Print the data below exactly, but only the lines from the one containing "the current content" down to the one containing "into other languages", inclusive.

(Source texts of formatted documents)
+++

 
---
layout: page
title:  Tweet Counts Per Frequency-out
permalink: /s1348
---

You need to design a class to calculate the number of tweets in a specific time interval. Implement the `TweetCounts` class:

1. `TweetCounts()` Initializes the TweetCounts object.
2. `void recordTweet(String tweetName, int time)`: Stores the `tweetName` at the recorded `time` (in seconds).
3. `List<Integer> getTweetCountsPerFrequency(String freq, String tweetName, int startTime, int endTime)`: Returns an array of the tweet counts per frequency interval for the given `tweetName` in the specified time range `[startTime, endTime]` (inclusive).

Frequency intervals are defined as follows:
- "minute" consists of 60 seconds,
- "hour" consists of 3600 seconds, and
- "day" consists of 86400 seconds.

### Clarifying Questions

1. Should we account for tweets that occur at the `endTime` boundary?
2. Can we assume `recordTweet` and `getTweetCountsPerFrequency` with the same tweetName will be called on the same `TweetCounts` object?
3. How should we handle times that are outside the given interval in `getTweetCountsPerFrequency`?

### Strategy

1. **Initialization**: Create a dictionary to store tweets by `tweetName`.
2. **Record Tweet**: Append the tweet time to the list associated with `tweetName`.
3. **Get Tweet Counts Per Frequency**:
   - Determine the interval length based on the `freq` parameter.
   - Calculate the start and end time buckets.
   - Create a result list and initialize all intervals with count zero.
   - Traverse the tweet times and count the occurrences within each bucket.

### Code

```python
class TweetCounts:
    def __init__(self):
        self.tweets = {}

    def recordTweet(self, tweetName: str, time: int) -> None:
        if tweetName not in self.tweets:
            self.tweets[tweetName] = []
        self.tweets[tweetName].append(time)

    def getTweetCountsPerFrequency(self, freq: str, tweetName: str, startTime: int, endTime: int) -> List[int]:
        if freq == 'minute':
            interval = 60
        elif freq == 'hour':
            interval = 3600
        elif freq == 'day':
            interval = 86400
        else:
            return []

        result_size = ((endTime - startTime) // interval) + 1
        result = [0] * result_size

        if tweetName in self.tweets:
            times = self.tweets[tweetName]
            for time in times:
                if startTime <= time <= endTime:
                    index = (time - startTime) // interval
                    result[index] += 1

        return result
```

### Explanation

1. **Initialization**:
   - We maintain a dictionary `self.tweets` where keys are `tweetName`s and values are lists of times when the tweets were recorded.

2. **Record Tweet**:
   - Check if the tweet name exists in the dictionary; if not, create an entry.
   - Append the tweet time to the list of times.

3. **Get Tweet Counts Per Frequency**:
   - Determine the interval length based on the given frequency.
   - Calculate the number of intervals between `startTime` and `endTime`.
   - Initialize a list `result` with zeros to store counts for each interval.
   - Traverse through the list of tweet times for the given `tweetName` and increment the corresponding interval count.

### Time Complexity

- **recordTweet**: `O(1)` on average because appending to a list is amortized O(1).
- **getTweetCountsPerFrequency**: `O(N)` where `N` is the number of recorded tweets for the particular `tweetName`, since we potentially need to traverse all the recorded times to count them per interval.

+++

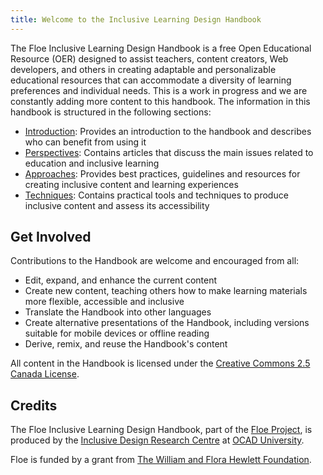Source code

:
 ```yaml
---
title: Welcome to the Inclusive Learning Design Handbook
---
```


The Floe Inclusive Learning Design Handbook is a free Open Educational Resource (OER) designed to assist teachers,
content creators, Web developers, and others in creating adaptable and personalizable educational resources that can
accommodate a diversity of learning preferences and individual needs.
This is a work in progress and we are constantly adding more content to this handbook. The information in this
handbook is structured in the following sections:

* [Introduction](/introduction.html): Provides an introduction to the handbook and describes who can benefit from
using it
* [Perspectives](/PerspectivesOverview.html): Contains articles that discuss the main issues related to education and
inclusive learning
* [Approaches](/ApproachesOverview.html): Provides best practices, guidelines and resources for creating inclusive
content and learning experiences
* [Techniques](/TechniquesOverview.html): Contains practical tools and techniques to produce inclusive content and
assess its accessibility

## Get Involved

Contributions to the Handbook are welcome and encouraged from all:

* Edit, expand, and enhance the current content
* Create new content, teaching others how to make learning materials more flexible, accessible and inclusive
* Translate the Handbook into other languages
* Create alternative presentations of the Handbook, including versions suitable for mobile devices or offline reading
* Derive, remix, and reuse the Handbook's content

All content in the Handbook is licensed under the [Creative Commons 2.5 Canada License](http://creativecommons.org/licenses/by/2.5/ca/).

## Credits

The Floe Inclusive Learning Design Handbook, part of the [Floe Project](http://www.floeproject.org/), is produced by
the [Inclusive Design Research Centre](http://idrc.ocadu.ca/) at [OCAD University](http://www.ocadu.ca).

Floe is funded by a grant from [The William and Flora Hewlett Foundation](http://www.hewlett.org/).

+++

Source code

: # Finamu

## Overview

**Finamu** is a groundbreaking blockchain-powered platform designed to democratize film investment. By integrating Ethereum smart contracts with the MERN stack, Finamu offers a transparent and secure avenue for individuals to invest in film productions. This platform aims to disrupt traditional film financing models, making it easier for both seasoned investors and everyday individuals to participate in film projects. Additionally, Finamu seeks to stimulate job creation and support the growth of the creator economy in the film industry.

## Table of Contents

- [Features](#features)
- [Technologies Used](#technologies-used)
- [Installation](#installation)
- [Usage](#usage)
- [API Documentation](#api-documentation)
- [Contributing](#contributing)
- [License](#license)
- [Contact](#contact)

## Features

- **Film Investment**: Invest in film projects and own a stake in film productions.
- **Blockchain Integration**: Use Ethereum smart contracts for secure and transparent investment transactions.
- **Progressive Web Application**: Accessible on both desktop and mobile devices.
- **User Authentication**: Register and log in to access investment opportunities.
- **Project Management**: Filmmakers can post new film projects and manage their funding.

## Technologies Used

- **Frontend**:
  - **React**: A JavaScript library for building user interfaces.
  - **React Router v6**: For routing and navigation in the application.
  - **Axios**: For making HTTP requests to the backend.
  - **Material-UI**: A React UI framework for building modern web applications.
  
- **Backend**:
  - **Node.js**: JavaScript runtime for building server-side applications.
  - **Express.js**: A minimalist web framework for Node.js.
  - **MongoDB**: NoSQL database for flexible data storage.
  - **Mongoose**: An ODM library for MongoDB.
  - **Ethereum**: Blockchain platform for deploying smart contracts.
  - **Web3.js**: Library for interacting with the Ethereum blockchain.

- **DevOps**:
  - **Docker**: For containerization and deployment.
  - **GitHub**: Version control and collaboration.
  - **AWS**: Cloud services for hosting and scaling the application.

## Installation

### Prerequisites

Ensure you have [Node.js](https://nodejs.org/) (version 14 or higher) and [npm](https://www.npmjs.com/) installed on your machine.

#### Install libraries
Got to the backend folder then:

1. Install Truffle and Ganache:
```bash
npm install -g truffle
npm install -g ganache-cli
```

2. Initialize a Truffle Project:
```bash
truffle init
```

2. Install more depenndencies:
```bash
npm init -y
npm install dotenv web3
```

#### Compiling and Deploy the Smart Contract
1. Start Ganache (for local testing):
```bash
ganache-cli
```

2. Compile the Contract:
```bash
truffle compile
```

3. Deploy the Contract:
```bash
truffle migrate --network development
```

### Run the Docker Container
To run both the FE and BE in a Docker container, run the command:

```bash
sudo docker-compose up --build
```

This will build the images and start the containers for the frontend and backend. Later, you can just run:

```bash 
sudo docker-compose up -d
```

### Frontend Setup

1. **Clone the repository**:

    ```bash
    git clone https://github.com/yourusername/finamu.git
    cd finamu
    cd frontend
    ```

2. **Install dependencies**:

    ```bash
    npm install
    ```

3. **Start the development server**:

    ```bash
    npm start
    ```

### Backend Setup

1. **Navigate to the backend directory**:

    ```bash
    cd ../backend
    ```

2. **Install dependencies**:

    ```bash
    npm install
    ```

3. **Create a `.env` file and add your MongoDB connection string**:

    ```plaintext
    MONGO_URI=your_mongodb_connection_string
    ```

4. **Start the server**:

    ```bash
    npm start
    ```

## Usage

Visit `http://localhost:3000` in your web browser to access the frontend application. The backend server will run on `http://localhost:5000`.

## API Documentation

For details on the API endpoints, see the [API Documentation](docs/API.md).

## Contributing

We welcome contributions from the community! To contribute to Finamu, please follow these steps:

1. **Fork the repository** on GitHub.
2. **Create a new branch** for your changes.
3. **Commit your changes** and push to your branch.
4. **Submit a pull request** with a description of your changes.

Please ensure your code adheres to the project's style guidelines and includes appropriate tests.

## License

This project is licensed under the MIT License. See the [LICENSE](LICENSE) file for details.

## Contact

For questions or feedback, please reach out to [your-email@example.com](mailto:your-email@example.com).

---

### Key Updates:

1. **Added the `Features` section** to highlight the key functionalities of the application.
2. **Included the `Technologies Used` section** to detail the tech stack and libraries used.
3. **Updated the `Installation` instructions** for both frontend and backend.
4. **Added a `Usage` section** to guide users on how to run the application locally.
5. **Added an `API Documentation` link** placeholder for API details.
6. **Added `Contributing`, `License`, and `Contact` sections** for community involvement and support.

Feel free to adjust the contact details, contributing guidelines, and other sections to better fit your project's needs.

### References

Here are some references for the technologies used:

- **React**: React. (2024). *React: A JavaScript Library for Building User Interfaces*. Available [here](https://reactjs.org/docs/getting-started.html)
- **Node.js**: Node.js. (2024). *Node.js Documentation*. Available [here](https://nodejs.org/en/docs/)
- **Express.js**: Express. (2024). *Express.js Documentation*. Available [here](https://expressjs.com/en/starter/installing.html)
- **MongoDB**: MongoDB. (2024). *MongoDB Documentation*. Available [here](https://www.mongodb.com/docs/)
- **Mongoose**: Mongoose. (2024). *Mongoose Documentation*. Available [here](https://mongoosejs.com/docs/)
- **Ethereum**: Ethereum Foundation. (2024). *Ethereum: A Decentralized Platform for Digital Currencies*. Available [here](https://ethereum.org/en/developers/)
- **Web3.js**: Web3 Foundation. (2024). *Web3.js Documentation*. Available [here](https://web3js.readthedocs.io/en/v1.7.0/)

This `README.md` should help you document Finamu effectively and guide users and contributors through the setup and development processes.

+++

Reply:
* Edit, expand, and enhance the current content
* Create new content, teaching others how to make learning materials more flexible, accessible and inclusive
* Translate the Handbook into other languages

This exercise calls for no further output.